Он повернулся и пошел прочь, спиной чувствуя укоряющий взгляд друга. Острое чувство жалости и вины разрывало ему сердце. Но он не мог, никак не мог остаться, даже остановиться не мог. Не рожденная еще Песня упорно гнала его вперед, в дорогу.
Бель-о-ни-ка, стучали его сапоги. Бель-о-ни-ка, рыдала за углом шарманка. Бель-о-ни-ка, печально звенела гитара. Город, в который ему уже не вернуться. Город, который подарил ему самые счастливые минуты в жизни. Город, в котором умирал сейчас его лучший друг…
— Прости, дружище, — прошептал он онемевшими губами. — Я не могу иначе.
Слезы бежали по его щекам, прохожие удивленно поглядывали на него, но ему было наплевать.

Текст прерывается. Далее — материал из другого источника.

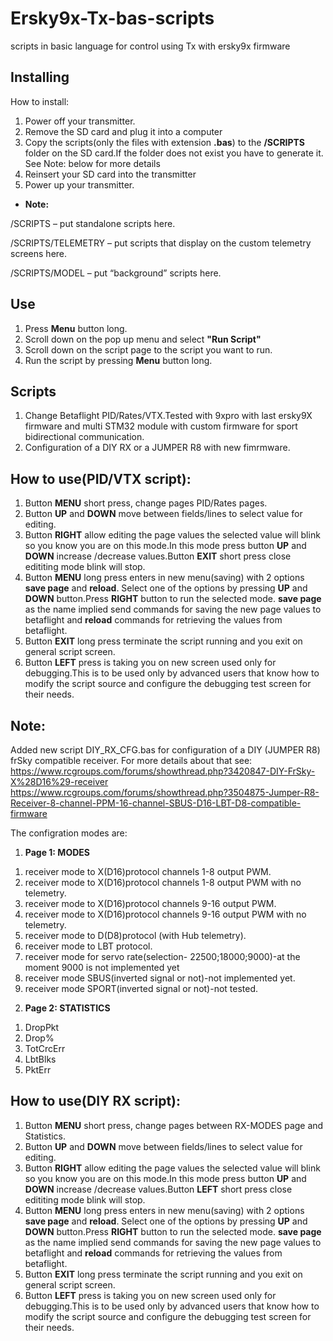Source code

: # Ersky9x-Tx-bas-scripts
scripts in basic language for control using Tx with ersky9x firmware

## Installing
How to install:
1. Power off your transmitter.
2. Remove the SD card and plug it into a computer
3. Copy the scripts(only the files with extension **.bas**)  to the **/SCRIPTS** folder on the  SD card.If the folder does not exist you have to generate it. See Note: below for more details
4. Reinsert your SD card into the transmitter
5. Power up your transmitter.

- **Note:**

 /SCRIPTS – put standalone scripts here.
 
 /SCRIPTS/TELEMETRY – put scripts that display on the custom telemetry screens here.
 
 /SCRIPTS/MODEL – put “background” scripts here.

## Use
1. Press **Menu** button long.
2. Scroll down on the pop up menu and select **"Run Script"**
3. Scroll down on the script page to the script you want to run.
4. Run the script by pressing **Menu** button  long.

## Scripts
1. Change Betaflight PID/Rates/VTX.Tested with 9xpro with last ersky9X firmware and multi STM32 module with custom firmware for sport bidirectional communication.
2. Configuration of a DIY RX or a JUMPER R8 with new fimrmware.

## How to use(PID/VTX script):
1. Button  **MENU** short press, change pages PID/Rates pages.
2. Button **UP** and **DOWN** move between fields/lines to select value for editing.
3. Button **RIGHT** allow editing the page values the selected value will blink so you know you are on this mode.In this mode press button **UP** and **DOWN** increase /decrease values.Button **EXIT** short press close edititing mode blink will stop.
4. Button  **MENU** long press enters in new  menu(saving) with 2 options **save page** and **reload**. Select one of the options by pressing **UP** and **DOWN** button.Press **RIGHT** button to run the selected mode.
**save page** as the name implied send commands for  saving the new page values to betaflight and **reload** commands for retrieving the values from betaflight.
5. Button **EXIT** long press terminate the script running and you exit on general script screen.
6. Button **LEFT** press is taking you on new screen used only for debugging.This is to be used only by advanced users that know how to modify the script source and configure the debugging test screen for their needs.

## Note:
Added new script DIY_RX_CFG.bas for configuration of a DIY (JUMPER R8) frSky compatible receiver.
For more details about that see:
https://www.rcgroups.com/forums/showthread.php?3420847-DIY-FrSky-X%28D16%29-receiver
https://www.rcgroups.com/forums/showthread.php?3504875-Jumper-R8-Receiver-8-channel-PPM-16-channel-SBUS-D16-LBT-D8-compatible-firmware

The configration modes are:
1. **Page 1: MODES**

1) receiver mode to X(D16)protocol channels 1-8 output PWM.
2) receiver mode to X(D16)protocol channels 1-8 output PWM with no telemetry.
3) receiver mode to X(D16)protocol channels 9-16 output PWM.
4) receiver mode to X(D16)protocol channels 9-16 output PWM with no telemetry.
5) receiver mode to D(D8)protocol (with Hub telemetry).
6) receiver mode to LBT protocol.
7) receiver mode for servo rate(selection- 22500;18000;9000)-at the moment 9000 is not implemented yet
8) receiver mode SBUS(inverted signal or not)-not implemented yet.
9) receiver mode SPORT(inverted signal or not)-not tested.

2. **Page 2: STATISTICS**

1) DropPkt 
2) Drop%
3) TotCrcErr
4) LbtBlks
5) PktErr

## How to use(DIY RX script):
1. Button  **MENU** short press, change pages between RX-MODES page and Statistics.
2. Button **UP** and **DOWN** move between fields/lines to select value for editing.
3. Button **RIGHT** allow editing the page values the selected value will blink so you know you are on this mode.In this mode press button **UP** and **DOWN** increase /decrease values.Button **LEFT** short press close edititing mode blink will stop.
4. Button  **MENU** long press enters in new  menu(saving) with 2 options **save page** and **reload**. Select one of the options by pressing **UP** and **DOWN** button.Press **RIGHT** button to run the selected mode.
**save page** as the name implied send commands for  saving the new page values to betaflight and **reload** commands for retrieving the values from betaflight.
5. Button **EXIT** long press terminate the script running and you exit on general script screen.
6. Button **LEFT** press is taking you on new screen used only for debugging.This is to be used only by advanced users that know how to modify the script source and configure the debugging test screen for their needs.
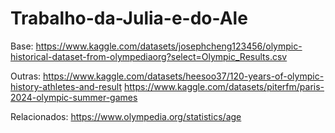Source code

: # Trabalho-da-Julia-e-do-Ale

Base: 
https://www.kaggle.com/datasets/josephcheng123456/olympic-historical-dataset-from-olympediaorg?select=Olympic_Results.csv

Outras:
https://www.kaggle.com/datasets/heesoo37/120-years-of-olympic-history-athletes-and-result
https://www.kaggle.com/datasets/piterfm/paris-2024-olympic-summer-games

Relacionados:
https://www.olympedia.org/statistics/age




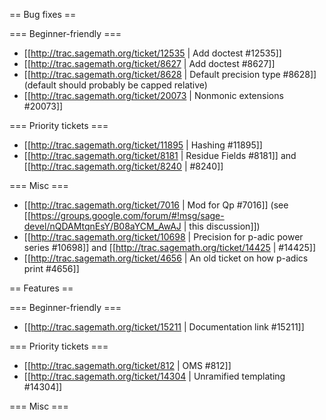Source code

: == Bug fixes ==


=== Beginner-friendly ===

 * [[http://trac.sagemath.org/ticket/12535 | Add doctest #12535]]
 * [[http://trac.sagemath.org/ticket/8627 | Add doctest #8627]]
 * [[http://trac.sagemath.org/ticket/8628 | Default precision type #8628]] (default should probably be capped relative)
 * [[http://trac.sagemath.org/ticket/20073 | Nonmonic extensions #20073]]

=== Priority tickets ===

 * [[http://trac.sagemath.org/ticket/11895 | Hashing #11895]]
 * [[http://trac.sagemath.org/ticket/8181 | Residue Fields #8181]] and [[http://trac.sagemath.org/ticket/8240 | #8240]]

=== Misc ===

 * [[http://trac.sagemath.org/ticket/7016 | Mod for Qp #7016]] (see [[https://groups.google.com/forum/#!msg/sage-devel/nQDAMtqnEsY/B08aYCM_AwAJ | this discussion]])
 * [[http://trac.sagemath.org/ticket/10698 | Precision for p-adic power series #10698]] and [[http://trac.sagemath.org/ticket/14425 | #14425]]
 * [[http://trac.sagemath.org/ticket/4656 | An old ticket on how p-adics print #4656]]

== Features ==


=== Beginner-friendly ===

 * [[http://trac.sagemath.org/ticket/15211 | Documentation link #15211]]

=== Priority tickets ===

 * [[http://trac.sagemath.org/ticket/812 | OMS #812]]
 * [[http://trac.sagemath.org/ticket/14304 | Unramified templating #14304]]

=== Misc ===
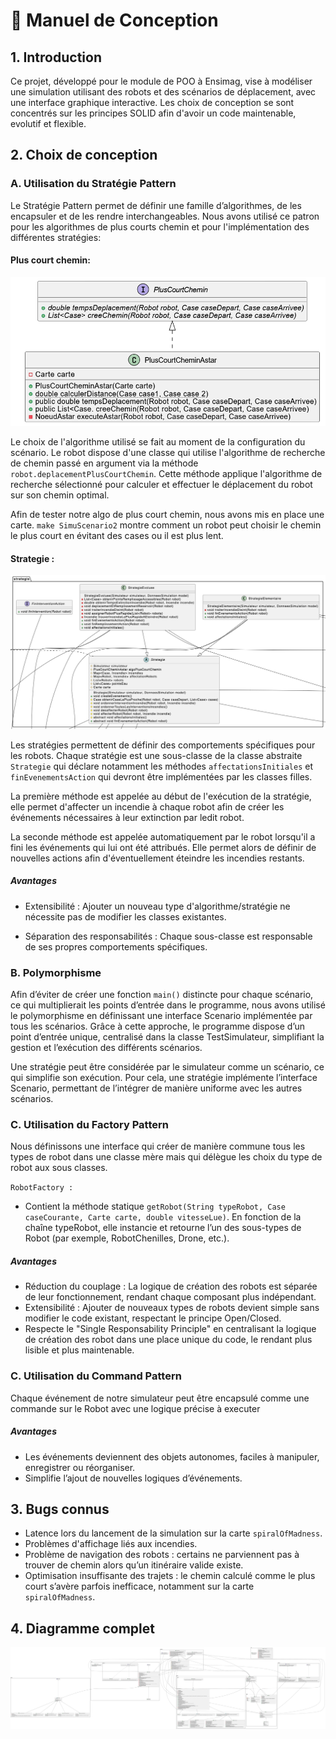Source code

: 
# 📖 Manuel de Conception

## 1. Introduction
Ce projet, développé pour le module de POO à Ensimag, vise à modéliser une simulation utilisant des robots et des scénarios de déplacement, avec une interface graphique interactive. Les choix de conception se sont concentrés sur les principes SOLID afin d'avoir un code maintenable, evolutif et flexible.

## 2. Choix de conception

### A. Utilisation du Stratégie Pattern

Le Stratégie Pattern permet de définir une famille d’algorithmes, de les encapsuler et de les rendre interchangeables. Nous avons utilisé ce patron pour les algorithmes de plus courts chemin et pour l'implémentation des différentes stratégies: 

#### Plus court chemin: 
![Diagramme UML Plus Court Chemin](./assets/plus_courts_chemins.png)

Le choix de l'algorithme utilisé se fait au moment de la configuration du scénario. Le robot dispose d'une classe qui utilise l'algorithme de recherche de chemin passé en argument via la méthode `robot.deplacementPlusCourtChemin`. Cette méthode applique l'algorithme de recherche sélectionné pour calculer et effectuer le déplacement du robot sur son chemin optimal.

Afin de tester notre algo de plus court chemin, nous avons mis en place une carte. `make SimuScenario2` montre comment un robot peut choisir le chemin le plus court en évitant des cases ou il est plus lent.



#### Strategie :
![Diagramme UML Strategie](./assets/strat.png)

Les stratégies permettent de définir des comportements spécifiques pour les robots. Chaque stratégie est une sous-classe de la classe abstraite `Strategie` qui déclare notamment les méthodes `affectationsInitiales` et `finEvenementsAction` qui devront être implémentées par les classes filles.

La première méthode est appelée au début de l'exécution de la stratégie, elle permet d'affecter un incendie à chaque robot afin de créer les événements nécessaires à leur extinction par ledit robot.

La seconde méthode est appelée automatiquement par le robot lorsqu'il a fini les événements qui lui ont été attribués. Elle permet alors de définir de nouvelles actions afin d'éventuellement éteindre les incendies restants.


##### Avantages

- Extensibilité : Ajouter un nouveau type d'algorithme/stratégie ne nécessite pas de modifier les classes existantes.

- Séparation des responsabilités : Chaque sous-classe est responsable de ses propres comportements spécifiques.


### B. Polymorphisme

Afin d’éviter de créer une fonction `main()` distincte pour chaque scénario, ce qui multiplierait les points d’entrée dans le programme, nous avons utilisé le polymorphisme en définissant une interface Scenario implémentée par tous les scénarios.
Grâce à cette approche, le programme dispose d’un point d’entrée unique, centralisé dans la classe TestSimulateur, simplifiant la gestion et l’exécution des différents scénarios.

Une stratégie peut être considérée par le simulateur comme un scénario, ce qui simplifie son exécution. Pour cela, une stratégie implémente l’interface Scenario, permettant de l’intégrer de manière uniforme avec les autres scénarios.

### C. Utilisation du Factory Pattern


Nous définissons une interface qui créer de manière commune tous les types de robot dans une classe mère mais qui délègue les choix du type de robot aux sous classes.


`RobotFactory :`

- Contient la méthode statique `getRobot(String typeRobot, Case caseCourante, Carte carte, double vitesseLue)`.
En fonction de la chaîne typeRobot, elle instancie et retourne l’un des sous-types de Robot (par exemple, RobotChenilles, Drone, etc.).

##### Avantages
- Réduction du couplage : La logique de création des robots est séparée de leur fonctionnement, rendant chaque composant plus indépendant.
- Extensibilité : Ajouter de nouveaux types de robots devient simple sans modifier le code existant, respectant le principe Open/Closed.
- Respecte le "Single Responsability Principle" en centralisant la logique de création des robot dans une place unique du code, le rendant plus lisible et plus maintenable.


### C. Utilisation du Command Pattern

Chaque événement de notre simulateur peut être encapsulé comme une commande sur le Robot avec une logique précise à executer

##### Avantages
- Les événements deviennent des objets autonomes, faciles à manipuler, enregistrer ou réorganiser.
- Simplifie l’ajout de nouvelles logiques d’événements.

## 3. Bugs connus

- Latence lors du lancement de la simulation sur la carte `spiralOfMadness`.
- Problèmes d'affichage liés aux incendies.
- Problème de navigation des robots : certains ne parviennent pas à trouver de chemin alors qu’un itinéraire valide existe.
- Optimisation insuffisante des trajets : le chemin calculé comme le plus court s’avère parfois inefficace, notamment sur la carte `spiralOfMadness`.

## 4. Diagramme complet

![Diagramme UML Complet](./assets/diagramme_uml.svg)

— Мне жаль тебя, Брельд, — шептал он, продолжая мучительный диалог с другом. — Жаль, что ты не использовал свой последний шанс что-то изменить. Что-то успеть, что-то создать. Ты всегда боялся перемен.
…А все перемены — к лучшему…
Ночь 4
Аскарон был вне себя. Проснуться днем! Невероятно! Вампиры никогда не просыпаются днем, это один из законов мироздания. А вот его угораздило! Весь вечер он боролся с желанием поднять штору и взглянуть на солнце. Хотя и знал, что его лучи для него смертельны!

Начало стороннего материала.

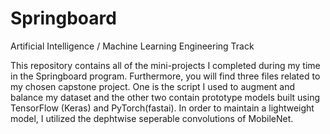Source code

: # Springboard
Artificial Intelligence / Machine Learning Engineering Track

This repository contains all of the mini-projects I completed during my time in the Springboard program. Furthermore, you will find three files related to my chosen capstone project. One is the script I used to augment and balance my dataset and the other two contain prototype models built using TensorFlow (Keras) and PyTorch(fastai). In order to maintain a lightweight model, I utilized the dephtwise seperable convolutions of MobileNet. 
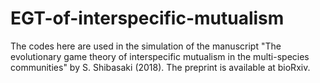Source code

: # EGT-of-interspecific-mutualism
The codes here are used in the simulation of the manuscript "The evolutionary game theory  of interspecific mutualism in the multi-species communities" by S. Shibasaki (2018).  The preprint is available at bioRxiv.
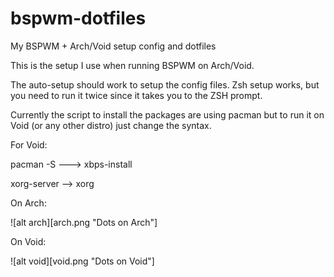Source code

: # bspwm-dotfiles
My BSPWM + Arch/Void setup config and dotfiles 


This is the setup I use when running BSPWM on Arch/Void. 

The auto-setup should work to setup the config files. 
Zsh setup works, but you need to run it twice since it takes you to the ZSH prompt. 

Currently the script to install the packages are using pacman but to run it on Void (or any other distro) just change the syntax. 


For Void:

pacman -S ---> xbps-install 

xorg-server --> xorg


On Arch:

![alt arch][arch.png "Dots on Arch"]



On Void:

![alt void][void.png "Dots on Void"]
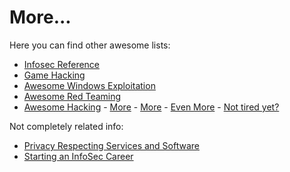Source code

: # More... 

Here you can find other awesome lists:

* [Infosec Reference](https://github.com/rmusser01/Infosec_Reference)
* [Game Hacking](https://github.com/dsasmblr/game-hacking)
* [Awesome Windows Exploitation](https://github.com/enddo/awesome-windows-exploitation)
* [Awesome Red Teaming](https://github.com/yeyintminthuhtut/Awesome-Red-Teaming)
* [Awesome Hacking](https://github.com/carpedm20/awesome-hacking) - [More](https://github.com/Hack-with-Github/Awesome-Hacking) - [More](https://github.com/pe3zx/my-awesome) - [Even More](https://github.com/vitalysim/Awesome-Hacking-Resources) - [Not tired yet?](https://github.com/jekil/awesome-hacking)

Not completely related info:

* [Privacy Respecting Services and Software](https://github.com/nikitavoloboev/privacy-respecting)
* [Starting an InfoSec Career](https://tisiphone.net/2015/10/12/starting-an-infosec-career-the-megamix-chapters-1-3/)
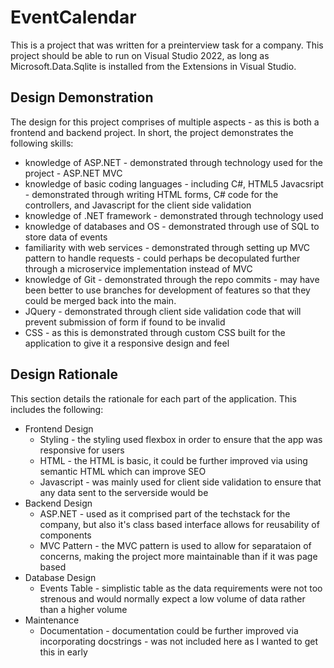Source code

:# EventCalendar
This is a project that was written for a preinterview task for a company. This project should be able to run on Visual Studio 2022, as long as Microsoft.Data.Sqlite is installed from the Extensions in Visual Studio.

## Design Demonstration
The design  for this project comprises of multiple aspects - as this is both a frontend and backend project. In short, the project demonstrates the following skills:
- knowledge of ASP.NET - demonstrated through technology used for the project - ASP.NET MVC
- knowledge of basic coding languages - including C#, HTML5 Javacsript - demonstrated through writing HTML forms, C# code for the controllers, and Javascript for the client side validation
- knowledge of .NET framework - demonstrated through technology used 
- knowledge of databases and OS   - demonstrated through use of SQL to store data of events
- familiarity with web services - demonstrated through setting up MVC pattern to handle requests - could perhaps be decopulated further through a microservice implementation instead of MVC
- knowledge of Git - demonstrated through the repo commits - may have been better to use branches for development of features so that they could be merged back into the main.
- JQuery - demonstrated through client side validation code that will prevent submission of form if found to be invalid
- CSS - as this is demonstrated through custom CSS built for the application to give it a responsive design and feel

## Design Rationale
This section details the rationale for each part of the application. This includes the following:
- Frontend Design
    - Styling - the styling used flexbox in order to ensure that the app was responsive for users
    - HTML - the HTML is basic, it could be further improved via using semantic HTML which can improve SEO 
    - Javascript - was mainly used for client side validation to ensure that any data sent to the serverside would be 
- Backend Design
    - ASP.NET - used as it comprised part of the techstack for the company, but also it's class based interface allows for reusability of components
    - MVC Pattern - the MVC pattern is used to allow for separataion of concerns, making the project more maintainable than if it was page based
- Database Design
    - Events Table - simplistic table as the data requirements were not too strenous and would normally expect a low volume of data rather than a higher volume
- Maintenance
    - Documentation - documentation could be further improved via incorporating docstrings - was not included here as I wanted to get this in early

Наверное, это кровь Охотника так подействовала, подумал вампир мрачно. Слишком много в ней жизненной силы, слишком много энергии.
Он прислушался к себе, но не ощутил даже отголоска своего вечного Голода. Крови не хотелось, даже мысль о ней внушала сейчас отвращение. Аскарон усмехнулся. Сытый вампир, это нонсенс. Но раз уж так случилось, почему бы просто не полетать над ночным городом? Ночь и луна, что может быть лучше для Детей Ночи?
Летучая мышь черной молнией выскользнула из окна и растворилась в ночной тьме. Он летел над ночным городом, упиваясь своей мощью. Улицы были пусты, люди не любят это время суток. Глупцы! Что может быть прекраснее ночи, с ее лунным светом и загадочной пляской теней?
Аскарон засмеялся. Да, вампирам не доступны человеческие чувства, но, выпив крови, они могут вернуть их — на короткое время. Или не на короткое — если жертвой оказался Охотник.
Летучая мышь пискнула где-то рядом и свернула в сторону, почувствовав опасность. Глупышка! Вот уж чего вампиры не делают, так это не охотятся на летучих мышей. Что эта дуреха о себе возомнила?
Он спикировал вниз, напугав обнимающуюся парочку. Девушка взвизгнула от страха, парень тут же обернулся, готовый ее защитить. По всему видно, герой, летучих мышей не боится. Интересно, кто из них бежал бы быстрее, прими он свой истинный облик? Скорее всего, как раз парень, девушке мешали бы юбки. Хотя не факт, женщины существа непредсказуемые — даже для вампиров. Никогда не знаешь, что они отчебучат в следующий момент.
Аскарон скривил мордочку. Однажды он поохотился на подобную парочку. Парень бежал с таким визгом, что перебудил добрую половину города. А девчонка врезала ему по лицу медальоном — серебряным, кстати. Ожог до сих пор ноет, хотя прошло уже две сотни лет. Он был тогда еще молод и неопытен, и Песнь его еще не набрала своей чарующей силы.
Парочка, позабыв про летучую мышь, снова принялась целоваться. Какая легкая добыча, подумал вампир, жаль даже, что он не голоден. Аскарон взлетел выше, любуясь звездным небом. Оно нравилось ему даже в бытность человеком. Есть в нем что-то манящее. Что-то сродни Песне Предвкушения.